(Dataset entries)
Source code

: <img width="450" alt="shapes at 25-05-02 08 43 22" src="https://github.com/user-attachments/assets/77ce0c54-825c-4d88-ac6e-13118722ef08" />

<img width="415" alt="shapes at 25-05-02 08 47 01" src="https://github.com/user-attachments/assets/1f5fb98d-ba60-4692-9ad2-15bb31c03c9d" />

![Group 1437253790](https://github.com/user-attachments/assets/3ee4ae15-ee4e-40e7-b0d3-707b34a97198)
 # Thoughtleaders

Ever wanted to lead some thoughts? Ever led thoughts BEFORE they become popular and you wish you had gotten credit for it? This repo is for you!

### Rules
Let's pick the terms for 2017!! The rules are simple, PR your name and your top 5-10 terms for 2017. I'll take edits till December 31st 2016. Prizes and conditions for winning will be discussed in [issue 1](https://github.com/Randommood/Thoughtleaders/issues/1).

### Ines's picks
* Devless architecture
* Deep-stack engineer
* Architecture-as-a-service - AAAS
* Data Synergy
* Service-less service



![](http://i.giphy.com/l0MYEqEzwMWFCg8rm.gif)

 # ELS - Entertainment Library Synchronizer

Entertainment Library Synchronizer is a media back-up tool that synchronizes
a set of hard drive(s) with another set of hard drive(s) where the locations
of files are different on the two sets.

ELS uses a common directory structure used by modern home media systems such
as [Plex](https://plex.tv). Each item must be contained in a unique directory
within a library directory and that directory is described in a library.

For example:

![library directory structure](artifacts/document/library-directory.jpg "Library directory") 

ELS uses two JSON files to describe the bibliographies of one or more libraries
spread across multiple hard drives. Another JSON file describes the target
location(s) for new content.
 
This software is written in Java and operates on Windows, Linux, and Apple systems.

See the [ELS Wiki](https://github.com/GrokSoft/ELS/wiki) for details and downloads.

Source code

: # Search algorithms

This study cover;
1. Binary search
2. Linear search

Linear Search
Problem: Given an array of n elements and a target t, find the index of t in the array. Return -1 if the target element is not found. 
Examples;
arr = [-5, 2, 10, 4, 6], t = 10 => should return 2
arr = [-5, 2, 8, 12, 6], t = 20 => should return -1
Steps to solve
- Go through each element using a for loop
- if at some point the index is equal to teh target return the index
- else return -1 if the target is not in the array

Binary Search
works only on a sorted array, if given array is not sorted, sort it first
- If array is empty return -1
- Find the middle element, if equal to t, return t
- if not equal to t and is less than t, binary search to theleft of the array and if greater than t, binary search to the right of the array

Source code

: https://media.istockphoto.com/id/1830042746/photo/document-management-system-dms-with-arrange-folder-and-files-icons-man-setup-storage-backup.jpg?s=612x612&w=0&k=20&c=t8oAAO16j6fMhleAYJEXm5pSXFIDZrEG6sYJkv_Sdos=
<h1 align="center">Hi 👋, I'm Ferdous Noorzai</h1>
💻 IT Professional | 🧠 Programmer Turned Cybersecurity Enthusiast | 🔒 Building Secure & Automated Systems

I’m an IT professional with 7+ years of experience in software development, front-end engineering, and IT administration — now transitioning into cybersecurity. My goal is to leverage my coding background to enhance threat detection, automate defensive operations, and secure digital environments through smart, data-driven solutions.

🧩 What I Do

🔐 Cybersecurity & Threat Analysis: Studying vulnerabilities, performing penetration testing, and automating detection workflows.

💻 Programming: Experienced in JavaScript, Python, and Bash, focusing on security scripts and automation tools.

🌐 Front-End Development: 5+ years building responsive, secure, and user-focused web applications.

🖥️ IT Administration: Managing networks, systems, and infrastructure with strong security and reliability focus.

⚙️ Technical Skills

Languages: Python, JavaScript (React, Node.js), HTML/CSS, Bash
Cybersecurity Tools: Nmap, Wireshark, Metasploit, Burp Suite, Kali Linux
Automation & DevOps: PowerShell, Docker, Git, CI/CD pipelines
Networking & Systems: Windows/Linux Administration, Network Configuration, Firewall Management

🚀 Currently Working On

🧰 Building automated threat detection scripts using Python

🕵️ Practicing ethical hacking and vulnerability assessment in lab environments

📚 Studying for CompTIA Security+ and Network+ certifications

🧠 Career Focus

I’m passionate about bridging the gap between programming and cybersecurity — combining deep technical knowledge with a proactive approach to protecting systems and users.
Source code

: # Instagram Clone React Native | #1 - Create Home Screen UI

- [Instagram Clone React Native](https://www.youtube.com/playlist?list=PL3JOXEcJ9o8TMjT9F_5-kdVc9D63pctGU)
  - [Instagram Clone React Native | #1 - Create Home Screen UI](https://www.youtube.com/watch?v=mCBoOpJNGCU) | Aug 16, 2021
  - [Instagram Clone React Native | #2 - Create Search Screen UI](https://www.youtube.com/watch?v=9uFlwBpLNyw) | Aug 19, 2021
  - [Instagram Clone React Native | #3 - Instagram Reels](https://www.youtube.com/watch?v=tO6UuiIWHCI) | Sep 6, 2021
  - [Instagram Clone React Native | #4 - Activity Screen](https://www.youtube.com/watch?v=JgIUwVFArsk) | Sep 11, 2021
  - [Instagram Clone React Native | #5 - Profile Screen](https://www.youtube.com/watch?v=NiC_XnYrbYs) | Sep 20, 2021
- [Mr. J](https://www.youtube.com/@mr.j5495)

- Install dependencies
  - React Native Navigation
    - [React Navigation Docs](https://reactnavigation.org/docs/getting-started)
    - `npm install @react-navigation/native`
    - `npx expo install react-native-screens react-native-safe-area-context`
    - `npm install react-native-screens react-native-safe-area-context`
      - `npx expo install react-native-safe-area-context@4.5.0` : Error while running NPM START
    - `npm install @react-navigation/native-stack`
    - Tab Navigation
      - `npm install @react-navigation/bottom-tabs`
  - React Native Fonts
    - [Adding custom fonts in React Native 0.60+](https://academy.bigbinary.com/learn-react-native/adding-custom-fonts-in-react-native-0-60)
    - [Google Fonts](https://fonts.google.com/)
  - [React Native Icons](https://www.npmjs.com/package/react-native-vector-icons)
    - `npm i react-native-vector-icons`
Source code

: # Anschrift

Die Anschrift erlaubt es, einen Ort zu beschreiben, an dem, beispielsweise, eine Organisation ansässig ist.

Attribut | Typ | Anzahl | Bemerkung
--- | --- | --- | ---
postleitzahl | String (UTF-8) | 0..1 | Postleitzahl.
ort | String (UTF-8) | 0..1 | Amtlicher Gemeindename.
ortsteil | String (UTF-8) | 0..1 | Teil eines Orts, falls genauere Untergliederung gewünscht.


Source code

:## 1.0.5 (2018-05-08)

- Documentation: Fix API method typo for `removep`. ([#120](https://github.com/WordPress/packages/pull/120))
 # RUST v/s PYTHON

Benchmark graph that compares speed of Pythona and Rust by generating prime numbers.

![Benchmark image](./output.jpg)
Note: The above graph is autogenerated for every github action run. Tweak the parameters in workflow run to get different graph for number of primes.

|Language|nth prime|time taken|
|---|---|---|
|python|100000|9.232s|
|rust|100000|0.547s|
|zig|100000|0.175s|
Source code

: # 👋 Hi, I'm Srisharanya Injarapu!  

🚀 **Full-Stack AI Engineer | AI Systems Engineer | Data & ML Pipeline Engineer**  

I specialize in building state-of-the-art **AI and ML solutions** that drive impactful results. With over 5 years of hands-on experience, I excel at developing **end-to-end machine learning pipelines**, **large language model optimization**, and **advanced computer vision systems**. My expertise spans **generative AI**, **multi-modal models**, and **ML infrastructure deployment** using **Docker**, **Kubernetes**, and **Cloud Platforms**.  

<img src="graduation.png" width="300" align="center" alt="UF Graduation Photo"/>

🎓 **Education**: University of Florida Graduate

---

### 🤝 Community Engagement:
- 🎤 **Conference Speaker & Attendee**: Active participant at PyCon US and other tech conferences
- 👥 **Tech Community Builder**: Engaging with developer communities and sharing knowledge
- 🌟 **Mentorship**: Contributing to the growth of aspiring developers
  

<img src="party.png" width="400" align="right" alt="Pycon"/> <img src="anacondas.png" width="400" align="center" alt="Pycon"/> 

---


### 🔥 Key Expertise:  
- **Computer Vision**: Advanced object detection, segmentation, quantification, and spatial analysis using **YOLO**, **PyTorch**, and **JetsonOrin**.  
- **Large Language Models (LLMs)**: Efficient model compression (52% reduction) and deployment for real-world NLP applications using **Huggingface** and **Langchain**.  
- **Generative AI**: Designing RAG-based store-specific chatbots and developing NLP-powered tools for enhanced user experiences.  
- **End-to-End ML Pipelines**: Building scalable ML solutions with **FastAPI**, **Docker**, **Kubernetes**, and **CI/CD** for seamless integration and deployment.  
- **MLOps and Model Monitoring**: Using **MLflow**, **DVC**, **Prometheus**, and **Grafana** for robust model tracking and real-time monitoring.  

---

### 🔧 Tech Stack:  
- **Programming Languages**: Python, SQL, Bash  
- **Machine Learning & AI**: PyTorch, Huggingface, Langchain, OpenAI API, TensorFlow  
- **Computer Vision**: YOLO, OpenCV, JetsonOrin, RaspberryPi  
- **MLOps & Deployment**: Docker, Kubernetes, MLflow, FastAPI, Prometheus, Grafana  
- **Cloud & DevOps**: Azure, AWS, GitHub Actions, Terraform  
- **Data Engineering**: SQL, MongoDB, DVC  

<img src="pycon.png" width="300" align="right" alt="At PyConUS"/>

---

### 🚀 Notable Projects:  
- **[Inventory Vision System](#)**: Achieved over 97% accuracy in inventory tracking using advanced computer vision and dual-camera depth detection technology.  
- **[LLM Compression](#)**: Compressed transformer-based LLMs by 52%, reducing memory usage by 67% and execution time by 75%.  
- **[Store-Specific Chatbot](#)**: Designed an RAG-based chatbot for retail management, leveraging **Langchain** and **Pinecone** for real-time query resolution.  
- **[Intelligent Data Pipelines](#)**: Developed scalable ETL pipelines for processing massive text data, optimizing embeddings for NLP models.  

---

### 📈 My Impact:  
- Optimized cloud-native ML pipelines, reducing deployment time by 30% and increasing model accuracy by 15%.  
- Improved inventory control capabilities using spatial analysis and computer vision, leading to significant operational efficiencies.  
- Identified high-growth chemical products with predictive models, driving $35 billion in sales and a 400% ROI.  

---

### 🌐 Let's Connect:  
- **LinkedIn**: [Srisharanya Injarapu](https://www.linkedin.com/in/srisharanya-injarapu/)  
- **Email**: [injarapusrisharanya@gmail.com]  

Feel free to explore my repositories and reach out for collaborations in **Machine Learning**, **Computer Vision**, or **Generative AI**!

• **Task details**
How many lines in the data above contain the string "knowledge"? Reply with only the number.

• **Exercise output**
2